━━━ SOURCE INFORMATION ━━━

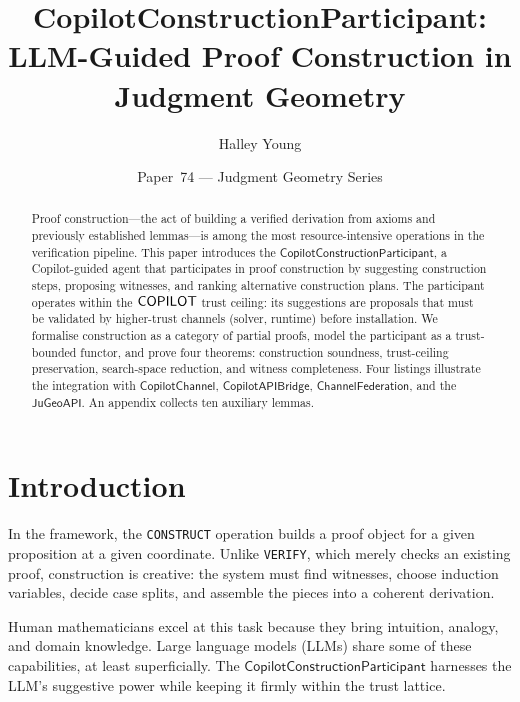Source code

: \documentclass[11pt]{article}
\title{\textbf{CopilotConstructionParticipant:\\
LLM-Guided Proof Construction in Judgment Geometry}}
\author{Halley Young}
\date{Paper~74 --- Judgment Geometry Series}
\newcommand{\CCP}{\mathsf{CopilotConstructionParticipant}}
\newcommand{\CopChan}{\mathsf{CopilotChannel}}
\newcommand{\CopBridge}{\mathsf{CopilotAPIBridge}}
\newcommand{\ChanFed}{\mathsf{ChannelFederation}}
\begin{document}
\maketitle

\begin{abstract}
Proof construction---the act of building a verified derivation
from axioms and previously established lemmas---is among the
most resource-intensive operations in the \JuGeo{} verification
pipeline.  This paper introduces the $\CCP$, a Copilot-guided
agent that participates in proof construction by suggesting
construction steps, proposing witnesses, and ranking alternative
construction plans.  The participant operates within the
$\Tcopilot$ trust ceiling: its suggestions are proposals
that must be validated by higher-trust channels (solver, runtime)
before installation.  We formalise construction as a category
of partial proofs, model the participant as a trust-bounded
functor, and prove four theorems: construction soundness,
trust-ceiling preservation, search-space reduction, and
witness completeness.  Four \Python{} listings illustrate
the integration with $\CopChan$, $\CopBridge$, $\ChanFed$,
and the $\mathsf{JuGeoAPI}$.  An appendix collects ten
auxiliary lemmas.
\end{abstract}

\section{Introduction}\label{sec:intro}

In the \JuGeo{} framework, the \texttt{CONSTRUCT} operation
builds a proof object for a given proposition at a given
coordinate.  Unlike \texttt{VERIFY}, which merely checks
an existing proof, construction is creative: the system must
find witnesses, choose induction variables, decide case
splits, and assemble the pieces into a coherent derivation.

Human mathematicians excel at this task because they bring
intuition, analogy, and domain knowledge.  Large language
models (LLMs) share some of these capabilities, at least
superficially.  The $\CCP$ harnesses the LLM's suggestive
power while keeping it firmly within the trust lattice.
\end{document}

━━━

- **TASK PROMPT**:
Please reproduce every record exactly as written, excluding the pictures.

- **RESULT OF THIS EXERCISE**:
Source code

: \documentclass[11pt]{article}
\title{\textbf{CopilotConstructionParticipant:\\
LLM-Guided Proof Construction in Judgment Geometry}}
\author{Halley Young}
\date{Paper~74 --- Judgment Geometry Series}
\newcommand{\CCP}{\mathsf{CopilotConstructionParticipant}}
\newcommand{\CopChan}{\mathsf{CopilotChannel}}
\newcommand{\CopBridge}{\mathsf{CopilotAPIBridge}}
\newcommand{\ChanFed}{\mathsf{ChannelFederation}}
\begin{document}
\maketitle

\begin{abstract}
Proof construction---the act of building a verified derivation
from axioms and previously established lemmas---is among the
most resource-intensive operations in the \JuGeo{} verification
pipeline.  This paper introduces the $\CCP$, a Copilot-guided
agent that participates in proof construction by suggesting
construction steps, proposing witnesses, and ranking alternative
construction plans.  The participant operates within the
$\Tcopilot$ trust ceiling: its suggestions are proposals
that must be validated by higher-trust channels (solver, runtime)
before installation.  We formalise construction as a category
of partial proofs, model the participant as a trust-bounded
functor, and prove four theorems: construction soundness,
trust-ceiling preservation, search-space reduction, and
witness completeness.  Four \Python{} listings illustrate
the integration with $\CopChan$, $\CopBridge$, $\ChanFed$,
and the $\mathsf{JuGeoAPI}$.  An appendix collects ten
auxiliary lemmas.
\end{abstract}

\section{Introduction}\label{sec:intro}

In the \JuGeo{} framework, the \texttt{CONSTRUCT} operation
builds a proof object for a given proposition at a given
coordinate.  Unlike \texttt{VERIFY}, which merely checks
an existing proof, construction is creative: the system must
find witnesses, choose induction variables, decide case
splits, and assemble the pieces into a coherent derivation.

Human mathematicians excel at this task because they bring
intuition, analogy, and domain knowledge.  Large language
models (LLMs) share some of these capabilities, at least
superficially.  The $\CCP$ harnesses the LLM's suggestive
power while keeping it firmly within the trust lattice.
\end{document}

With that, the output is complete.